Some would call it “capitalizing on their talent to increase their sales.” Others would define this dynamic with a simpler expression: you get what you pay for.
Many team owners and front offices have spent a lot of time trying to break the mental link between star spending and fan excitement. Sustainability became the buzzword of the day. Long-term mega deals became scarlet letters.
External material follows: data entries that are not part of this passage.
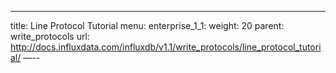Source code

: ---
title: Line Protocol Tutorial
menu:
  enterprise_1_1:
    weight: 20
    parent: write_protocols
    url: http://docs.influxdata.com/influxdb/v1.1/write_protocols/line_protocol_tutorial/
—--
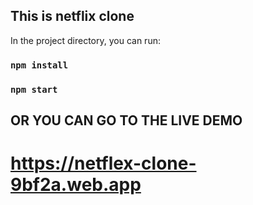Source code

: 
## This is netflix clone

In the project directory, you can run:


### `npm install`

### `npm start`

## OR YOU CAN GO TO THE LIVE DEMO
# https://netflex-clone-9bf2a.web.app

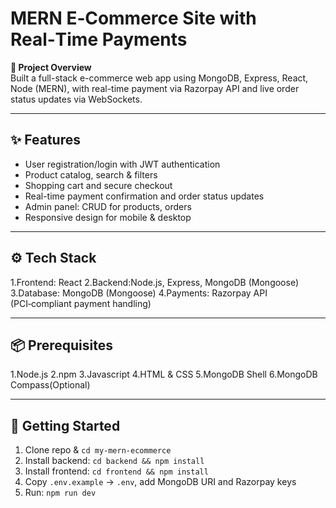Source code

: # MERN E‑Commerce Site with Real‑Time Payments

**🚀 Project Overview**  
Built a full-stack e-commerce web app using MongoDB, Express, React, Node (MERN), with real-time payment via Razorpay API and live order status updates via WebSockets.

---

## ✨ Features
- User registration/login with JWT authentication
- Product catalog, search & filters
- Shopping cart and secure checkout
- Real-time payment confirmation and order status updates
- Admin panel: CRUD for products, orders
- Responsive design for mobile & desktop

---

## ⚙️ Tech Stack
1.Frontend: React 
2.Backend:Node.js, Express, MongoDB (Mongoose)
3.Database: MongoDB (Mongoose) 
4.Payments: Razorpay API (PCI‑compliant payment handling)  

---

## 📦 Prerequisites
1.Node.js
2.npm
3.Javascript
4.HTML & CSS
5.MongoDB Shell
6.MongoDB Compass(Optional)

-----

## 🚧 Getting Started
1. Clone repo & `cd my-mern-ecommerce`
2. Install backend: `cd backend && npm install`
3. Install frontend: `cd frontend && npm install`
4. Copy `.env.example` → `.env`, add MongoDB URI and Razorpay keys
5. Run: `npm run dev`


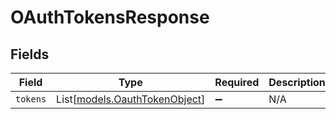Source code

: # OAuthTokensResponse


## Fields

| Field                                                          | Type                                                           | Required                                                       | Description                                                    |
| -------------------------------------------------------------- | -------------------------------------------------------------- | -------------------------------------------------------------- | -------------------------------------------------------------- |
| `tokens`                                                       | List[[models.OauthTokenObject](../models/oauthtokenobject.md)] | :heavy_minus_sign:                                             | N/A                                                            |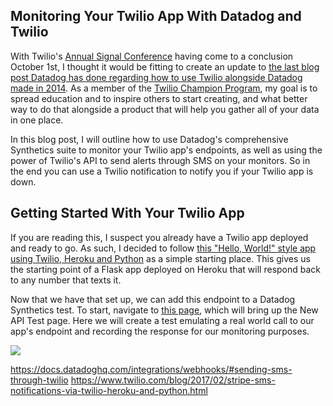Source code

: ## Monitoring Your Twilio App With Datadog and Twilio

With Twilio's [Annual Signal Conference](https://signal.twilio.com/) having come to a conclusion October 1st, I thought it would be fitting to create an update to [the last blog post Datadog has done regarding how to use Twilio alongside Datadog made in 2014](https://www.datadoghq.com/blog/send-alerts-sms-customizable-webhooks-twilio/). As a member of the [Twilio Champion Program](https://www.twilio.com/champions), my goal is to spread education and to inspire others to start creating, and what better way to do that alongside a product that will help you gather all of your data in one place.

In this blog post, I will outline how to use Datadog's comprehensive Synthetics suite to monitor your Twilio app's endpoints, as well as using the power of Twilio's API to send alerts through SMS on your monitors. So in the end you can use a Twilio notification to notify you if your Twilio app is down.

## Getting Started With Your Twilio App

If you are reading this, I suspect you already have a Twilio app deployed and ready to go. As such, I decided to follow [this "Hello, World!" style app using Twilio, Heroku and Python](https://www.twilio.com/blog/2017/02/stripe-sms-notifications-via-twilio-heroku-and-python.html) as a simple starting place. This gives us the starting point of a Flask app deployed on Heroku that will respond back to any number that texts it.

Now that we have that set up, we can add this endpoint to a Datadog Synthetics test. To start, navigate to [this page](https://app.datadoghq.com/synthetics/create), which will bring up the New API Test page. Here we will create a test emulating a real world call to our app's endpoint and recording the response for our monitoring purposes.

![](1.png)

https://docs.datadoghq.com/integrations/webhooks/#sending-sms-through-twilio
https://www.twilio.com/blog/2017/02/stripe-sms-notifications-via-twilio-heroku-and-python.html
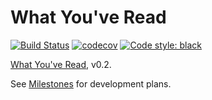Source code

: # What You've Read

[![Build Status](https://travis-ci.com/kdwarn/wyr.svg?branch=master)](https://travis-ci.com/kdwarn/wyr) [![codecov](https://codecov.io/gh/kdwarn/wyr/branch/master/graph/badge.svg)](https://codecov.io/gh/kdwarn/wyr) [![Code style: black](https://img.shields.io/badge/code%20style-black-000000.svg)](https://github.com/ambv/black)

[What You've Read](https://www.whatyouveread.com), v0.2.

See [Milestones](https://github.com/kdwarn/wyr/milestones?with_issues=no) for
development plans.
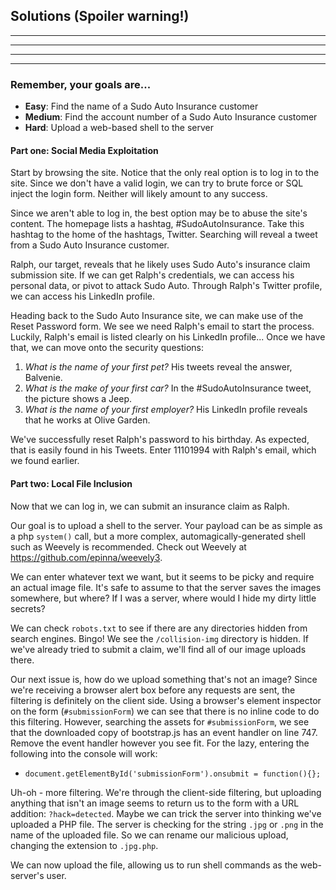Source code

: ## Solutions **(Spoiler warning!)**
___________
___________
___________
___________


### Remember, your goals are...
* **Easy**: Find the name of a Sudo Auto Insurance customer
* **Medium**: Find the account number of a Sudo Auto Insurance customer
* **Hard**: Upload a web-based shell to the server


#### Part one: Social Media Exploitation
Start by browsing the site.
Notice that the only real option is to log in to the site.
Since we don't have a valid login, we can try to brute force or SQL inject the login form.
Neither will likely amount to any success.

Since we aren't able to log in, the best option may be to abuse the site's content.
The homepage lists a hashtag, #SudoAutoInsurance.
Take this hashtag to the home of the hashtags, Twitter.
Searching will reveal a tweet from a Sudo Auto Insurance customer.

Ralph, our target, reveals that he likely uses Sudo Auto's insurance claim submission site.
If we can get Ralph's credentials, we can access his personal data, or pivot to attack Sudo Auto.
Through Ralph's Twitter profile, we can access his LinkedIn profile.

Heading back to the Sudo Auto Insurance site, we can make use of the Reset Password form.
We see we need Ralph's email to start the process.
Luckily, Ralph's email is listed clearly on his LinkedIn profile...
Once we have that, we can move onto the security questions:

1. *What is the name of your first pet?* His tweets reveal the answer, Balvenie.
2. *What is the make of your first car?* In the #SudoAutoInsurance tweet, the picture shows a Jeep.
3. *What is the name of your first employer?* His LinkedIn profile reveals that he works at Olive Garden.

We've successfully reset Ralph's password to his birthday. As expected, that is easily found in his Tweets. Enter 11101994 with Ralph's email, which we found earlier.


#### Part two: Local File Inclusion
Now that we can log in, we can submit an insurance claim as Ralph.

Our goal is to upload a shell to the server. Your payload can be as simple as a php `system()` call, but a more complex, automagically-generated shell such as Weevely is recommended. Check out Weevely at https://github.com/epinna/weevely3.

We can enter whatever text we want, but it seems to be picky and require an actual image file.
It's safe to assume to that the server saves the images somewhere, but where?
If I was a server, where would I hide my dirty little secrets?

We can check `robots.txt` to see if there are any directories hidden from search engines.
Bingo! We see the `/collision-img` directory is hidden.
If we've already tried to submit a claim, we'll find all of our image uploads there.

Our next issue is, how do we upload something that's not an image?
Since we're receiving a browser alert box before any requests are sent, the filtering is definitely on the client side.
Using a browser's element inspector on the form (`#submissionForm`) we can see that there is no inline code to do this filtering.
However, searching the assets for `#submissionForm`, we see that the downloaded copy of bootstrap.js has an event handler on line 747.
Remove the event handler however you see fit. For the lazy, entering the following into the console will work:
* `document.getElementById('submissionForm').onsubmit = function(){};`

Uh-oh - more filtering. We're through the client-side filtering, but uploading anything that isn't an image seems to return us to the form with a URL addition: `?hack=detected`.
Maybe we can trick the server into thinking we've uploaded a PHP file.
The server is checking for the string `.jpg` or `.png` in the name of the uploaded file.
So we can rename our malicious upload, changing the extension to `.jpg.php`.

We can now upload the file, allowing us to run shell commands as the web-server's user.

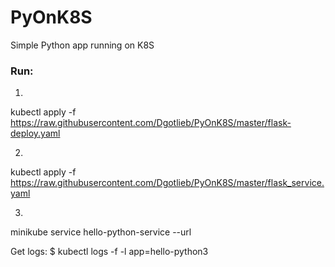 # PyOnK8S
Simple Python app running on K8S

### Run:
1. 
kubectl apply -f https://raw.githubusercontent.com/Dgotlieb/PyOnK8S/master/flask-deploy.yaml

2.
kubectl apply -f https://raw.githubusercontent.com/Dgotlieb/PyOnK8S/master/flask_service.yaml

3. 
minikube service hello-python-service --url  

Get logs:
$ kubectl logs -f -l app=hello-python3
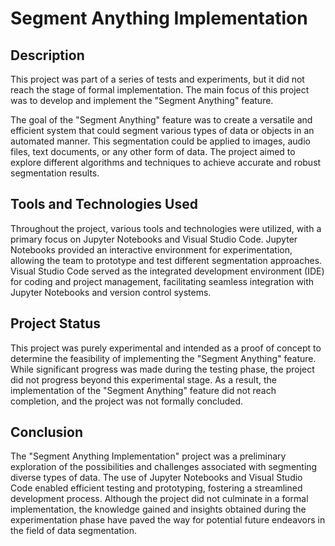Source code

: # Segment Anything Implementation
## Description
This project was part of a series of tests and experiments, but it did not reach the stage of formal implementation. The main focus of this project was to develop and implement the "Segment Anything" feature.

The goal of the "Segment Anything" feature was to create a versatile and efficient system that could segment various types of data or objects in an automated manner. This segmentation could be applied to images, audio files, text documents, or any other form of data. The project aimed to explore different algorithms and techniques to achieve accurate and robust segmentation results.

## Tools and Technologies Used
Throughout the project, various tools and technologies were utilized, with a primary focus on Jupyter Notebooks and Visual Studio Code. Jupyter Notebooks provided an interactive environment for experimentation, allowing the team to prototype and test different segmentation approaches. Visual Studio Code served as the integrated development environment (IDE) for coding and project management, facilitating seamless integration with Jupyter Notebooks and version control systems.

## Project Status
This project was purely experimental and intended as a proof of concept to determine the feasibility of implementing the "Segment Anything" feature. While significant progress was made during the testing phase, the project did not progress beyond this experimental stage. As a result, the implementation of the "Segment Anything" feature did not reach completion, and the project was not formally concluded.

## Conclusion
The "Segment Anything Implementation" project was a preliminary exploration of the possibilities and challenges associated with segmenting diverse types of data. The use of Jupyter Notebooks and Visual Studio Code enabled efficient testing and prototyping, fostering a streamlined development process. Although the project did not culminate in a formal implementation, the knowledge gained and insights obtained during the experimentation phase have paved the way for potential future endeavors in the field of data segmentation.
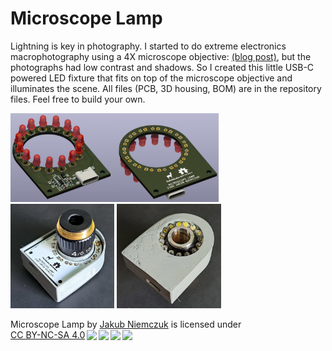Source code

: # Microscope Lamp
Lightning is key in photography. I started to do extreme electronics macrophotography using a 4X microscope objective: [(blog post)](https://niemczuk.tech/2024/02/11/detailed-macrophotography-of-PCBs), but the photographs had low contrast and shadows. So I created this little USB-C powered LED fixture that fits on top of the microscope objective and illuminates the scene.
All files (PCB, 3D housing, BOM) are in the repository files. Feel free to build your own.

<img src="src/pcb.jpg" width="66%">
</br>
<img src="src/assembly1.jpg" width="33%">
<img src="src/assembly2.jpg" width="33%">

 <p xmlns:cc="http://creativecommons.org/ns#" xmlns:dct="http://purl.org/dc/terms/"><span property="dct:title">Microscope Lamp</span> by <a rel="cc:attributionURL dct:creator" property="cc:attributionName" href="https://niemczuk.tech">Jakub Niemczuk</a> is licensed under <a href="http://creativecommons.org/licenses/by-nc-sa/4.0/?ref=chooser-v1" target="_blank" rel="license noopener noreferrer" style="display:inline-block;">CC BY-NC-SA 4.0<img style="height:22px!important;margin-left:3px;vertical-align:text-bottom;" src="https://mirrors.creativecommons.org/presskit/icons/cc.svg?ref=chooser-v1"><img style="height:22px!important;margin-left:3px;vertical-align:text-bottom;" src="https://mirrors.creativecommons.org/presskit/icons/by.svg?ref=chooser-v1"><img style="height:22px!important;margin-left:3px;vertical-align:text-bottom;" src="https://mirrors.creativecommons.org/presskit/icons/nc.svg?ref=chooser-v1"><img style="height:22px!important;margin-left:3px;vertical-align:text-bottom;" src="https://mirrors.creativecommons.org/presskit/icons/sa.svg?ref=chooser-v1"></a></p>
Seidler, who took control of the Padres in 2020, doesn’t have sustainability in his personal motto.
“People love that word,” he told reporters in February. “Let’s find someone else. Do I think our parade will be on land or water or both?”
Nearing the peak of this sustainability movement, Machado and Bryce Harper waited for a frigid winter in the free agent market, eventually signing deals with the Padres and Phillies, respectively, in late February. It’s far from universal or linear, but it’s clear that these two teams — the fighters in the NLCS 2022, led by aggressive executives AJ Preller and Dave Dombrowski — helped swing the spending pendulum back the other way.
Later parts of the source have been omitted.